[Start of section]

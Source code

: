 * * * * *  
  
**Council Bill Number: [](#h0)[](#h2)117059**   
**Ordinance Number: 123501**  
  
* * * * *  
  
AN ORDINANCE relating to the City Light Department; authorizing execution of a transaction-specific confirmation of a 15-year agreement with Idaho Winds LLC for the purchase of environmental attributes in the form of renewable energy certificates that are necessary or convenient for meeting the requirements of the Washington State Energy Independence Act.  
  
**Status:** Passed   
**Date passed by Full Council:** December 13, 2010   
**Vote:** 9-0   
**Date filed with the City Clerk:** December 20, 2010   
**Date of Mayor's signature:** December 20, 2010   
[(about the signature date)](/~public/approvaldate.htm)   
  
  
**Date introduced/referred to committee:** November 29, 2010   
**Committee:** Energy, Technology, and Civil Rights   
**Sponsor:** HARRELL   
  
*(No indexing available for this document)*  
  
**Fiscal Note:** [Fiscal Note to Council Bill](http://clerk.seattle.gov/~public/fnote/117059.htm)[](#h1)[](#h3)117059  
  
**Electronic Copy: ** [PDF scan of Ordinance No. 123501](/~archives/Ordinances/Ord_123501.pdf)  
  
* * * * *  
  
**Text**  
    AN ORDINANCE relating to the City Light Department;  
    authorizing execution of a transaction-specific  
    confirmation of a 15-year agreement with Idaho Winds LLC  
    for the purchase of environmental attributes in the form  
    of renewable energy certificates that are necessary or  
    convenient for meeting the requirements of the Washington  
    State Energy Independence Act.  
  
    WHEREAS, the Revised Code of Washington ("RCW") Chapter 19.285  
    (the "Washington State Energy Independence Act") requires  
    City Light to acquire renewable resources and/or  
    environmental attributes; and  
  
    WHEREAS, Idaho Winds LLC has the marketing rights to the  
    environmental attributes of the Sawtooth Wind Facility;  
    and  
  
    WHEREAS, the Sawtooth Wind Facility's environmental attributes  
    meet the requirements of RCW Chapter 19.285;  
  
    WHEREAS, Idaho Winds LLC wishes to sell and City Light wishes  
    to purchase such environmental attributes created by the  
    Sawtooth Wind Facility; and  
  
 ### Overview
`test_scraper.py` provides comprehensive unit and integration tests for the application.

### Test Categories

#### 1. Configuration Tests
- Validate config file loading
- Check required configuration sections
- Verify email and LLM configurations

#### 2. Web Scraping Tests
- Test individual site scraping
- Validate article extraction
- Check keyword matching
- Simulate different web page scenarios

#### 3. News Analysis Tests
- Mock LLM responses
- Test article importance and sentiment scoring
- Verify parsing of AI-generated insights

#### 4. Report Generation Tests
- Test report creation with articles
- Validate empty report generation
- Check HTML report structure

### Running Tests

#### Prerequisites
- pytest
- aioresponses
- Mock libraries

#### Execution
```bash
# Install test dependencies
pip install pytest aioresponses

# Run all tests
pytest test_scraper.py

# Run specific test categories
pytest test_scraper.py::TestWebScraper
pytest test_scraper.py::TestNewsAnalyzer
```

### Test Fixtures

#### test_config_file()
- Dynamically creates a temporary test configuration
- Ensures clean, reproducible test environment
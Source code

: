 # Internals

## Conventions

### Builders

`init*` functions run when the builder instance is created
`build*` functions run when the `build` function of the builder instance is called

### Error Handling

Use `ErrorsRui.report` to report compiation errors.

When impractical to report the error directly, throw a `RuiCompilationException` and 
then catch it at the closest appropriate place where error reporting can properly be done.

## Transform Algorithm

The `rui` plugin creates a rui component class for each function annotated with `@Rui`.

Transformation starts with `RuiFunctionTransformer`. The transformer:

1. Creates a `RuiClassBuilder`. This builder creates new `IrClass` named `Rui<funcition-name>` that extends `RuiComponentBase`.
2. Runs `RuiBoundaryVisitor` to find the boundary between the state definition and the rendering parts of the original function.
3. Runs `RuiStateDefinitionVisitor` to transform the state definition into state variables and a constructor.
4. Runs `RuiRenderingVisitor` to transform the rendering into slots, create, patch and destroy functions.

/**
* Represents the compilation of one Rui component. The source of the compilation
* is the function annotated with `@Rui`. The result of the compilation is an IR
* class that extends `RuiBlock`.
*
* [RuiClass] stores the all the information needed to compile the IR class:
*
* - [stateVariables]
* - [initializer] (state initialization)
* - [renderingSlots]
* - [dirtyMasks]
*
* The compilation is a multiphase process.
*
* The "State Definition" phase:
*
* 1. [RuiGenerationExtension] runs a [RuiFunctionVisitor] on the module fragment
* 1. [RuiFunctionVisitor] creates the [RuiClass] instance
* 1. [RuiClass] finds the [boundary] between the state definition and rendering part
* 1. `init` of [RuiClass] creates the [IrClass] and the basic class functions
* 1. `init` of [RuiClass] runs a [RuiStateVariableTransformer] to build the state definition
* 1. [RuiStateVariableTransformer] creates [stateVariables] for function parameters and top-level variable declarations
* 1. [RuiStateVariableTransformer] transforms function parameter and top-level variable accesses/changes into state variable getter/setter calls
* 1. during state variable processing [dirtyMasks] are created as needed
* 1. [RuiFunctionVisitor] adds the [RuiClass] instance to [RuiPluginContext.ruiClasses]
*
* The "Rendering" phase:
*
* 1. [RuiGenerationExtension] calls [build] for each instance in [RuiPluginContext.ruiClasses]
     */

[End of section]

Task statement:
Recreate the listing word for word, omitting nothing.

Task answer:
Source code

: * * * * *  
  
**Council Bill Number: [](#h0)[](#h2)117059**   
**Ordinance Number: 123501**  
  
* * * * *  
  
AN ORDINANCE relating to the City Light Department; authorizing execution of a transaction-specific confirmation of a 15-year agreement with Idaho Winds LLC for the purchase of environmental attributes in the form of renewable energy certificates that are necessary or convenient for meeting the requirements of the Washington State Energy Independence Act.  
  
**Status:** Passed   
**Date passed by Full Council:** December 13, 2010   
**Vote:** 9-0   
**Date filed with the City Clerk:** December 20, 2010   
**Date of Mayor's signature:** December 20, 2010   
[(about the signature date)](/~public/approvaldate.htm)   
  
  
**Date introduced/referred to committee:** November 29, 2010   
**Committee:** Energy, Technology, and Civil Rights   
**Sponsor:** HARRELL   
  
*(No indexing available for this document)*  
  
**Fiscal Note:** [Fiscal Note to Council Bill](http://clerk.seattle.gov/~public/fnote/117059.htm)[](#h1)[](#h3)117059  
  
**Electronic Copy: ** [PDF scan of Ordinance No. 123501](/~archives/Ordinances/Ord_123501.pdf)  
  
* * * * *  
  
**Text**  
    AN ORDINANCE relating to the City Light Department;  
    authorizing execution of a transaction-specific  
    confirmation of a 15-year agreement with Idaho Winds LLC  
    for the purchase of environmental attributes in the form  
    of renewable energy certificates that are necessary or  
    convenient for meeting the requirements of the Washington  
    State Energy Independence Act.  
  
    WHEREAS, the Revised Code of Washington ("RCW") Chapter 19.285  
    (the "Washington State Energy Independence Act") requires  
    City Light to acquire renewable resources and/or  
    environmental attributes; and  
  
    WHEREAS, Idaho Winds LLC has the marketing rights to the  
    environmental attributes of the Sawtooth Wind Facility;  
    and  
  
    WHEREAS, the Sawtooth Wind Facility's environmental attributes  
    meet the requirements of RCW Chapter 19.285;  
  
    WHEREAS, Idaho Winds LLC wishes to sell and City Light wishes  
    to purchase such environmental attributes created by the  
    Sawtooth Wind Facility; and  
  
 ### Overview
`test_scraper.py` provides comprehensive unit and integration tests for the application.

### Test Categories

#### 1. Configuration Tests
- Validate config file loading
- Check required configuration sections
- Verify email and LLM configurations

#### 2. Web Scraping Tests
- Test individual site scraping
- Validate article extraction
- Check keyword matching
- Simulate different web page scenarios

#### 3. News Analysis Tests
- Mock LLM responses
- Test article importance and sentiment scoring
- Verify parsing of AI-generated insights

#### 4. Report Generation Tests
- Test report creation with articles
- Validate empty report generation
- Check HTML report structure

### Running Tests

#### Prerequisites
- pytest
- aioresponses
- Mock libraries

#### Execution
```bash
# Install test dependencies
pip install pytest aioresponses

# Run all tests
pytest test_scraper.py

# Run specific test categories
pytest test_scraper.py::TestWebScraper
pytest test_scraper.py::TestNewsAnalyzer
```

### Test Fixtures

#### test_config_file()
- Dynamically creates a temporary test configuration
- Ensures clean, reproducible test environment
Source code

: # Internals

## Conventions

### Builders

`init*` functions run when the builder instance is created
`build*` functions run when the `build` function of the builder instance is called

### Error Handling

Use `ErrorsRui.report` to report compiation errors.

When impractical to report the error directly, throw a `RuiCompilationException` and 
then catch it at the closest appropriate place where error reporting can properly be done.

## Transform Algorithm

The `rui` plugin creates a rui component class for each function annotated with `@Rui`.

Transformation starts with `RuiFunctionTransformer`. The transformer:

1. Creates a `RuiClassBuilder`. This builder creates new `IrClass` named `Rui<funcition-name>` that extends `RuiComponentBase`.
2. Runs `RuiBoundaryVisitor` to find the boundary between the state definition and the rendering parts of the original function.
3. Runs `RuiStateDefinitionVisitor` to transform the state definition into state variables and a constructor.
4. Runs `RuiRenderingVisitor` to transform the rendering into slots, create, patch and destroy functions.

/**
* Represents the compilation of one Rui component. The source of the compilation
* is the function annotated with `@Rui`. The result of the compilation is an IR
* class that extends `RuiBlock`.
*
* [RuiClass] stores the all the information needed to compile the IR class:
*
* - [stateVariables]
* - [initializer] (state initialization)
* - [renderingSlots]
* - [dirtyMasks]
*
* The compilation is a multiphase process.
*
* The "State Definition" phase:
*
* 1. [RuiGenerationExtension] runs a [RuiFunctionVisitor] on the module fragment
* 1. [RuiFunctionVisitor] creates the [RuiClass] instance
* 1. [RuiClass] finds the [boundary] between the state definition and rendering part
* 1. `init` of [RuiClass] creates the [IrClass] and the basic class functions
* 1. `init` of [RuiClass] runs a [RuiStateVariableTransformer] to build the state definition
* 1. [RuiStateVariableTransformer] creates [stateVariables] for function parameters and top-level variable declarations
* 1. [RuiStateVariableTransformer] transforms function parameter and top-level variable accesses/changes into state variable getter/setter calls
* 1. during state variable processing [dirtyMasks] are created as needed
* 1. [RuiFunctionVisitor] adds the [RuiClass] instance to [RuiPluginContext.ruiClasses]
*
* The "Rendering" phase:
*
* 1. [RuiGenerationExtension] calls [build] for each instance in [RuiPluginContext.ruiClasses]
     */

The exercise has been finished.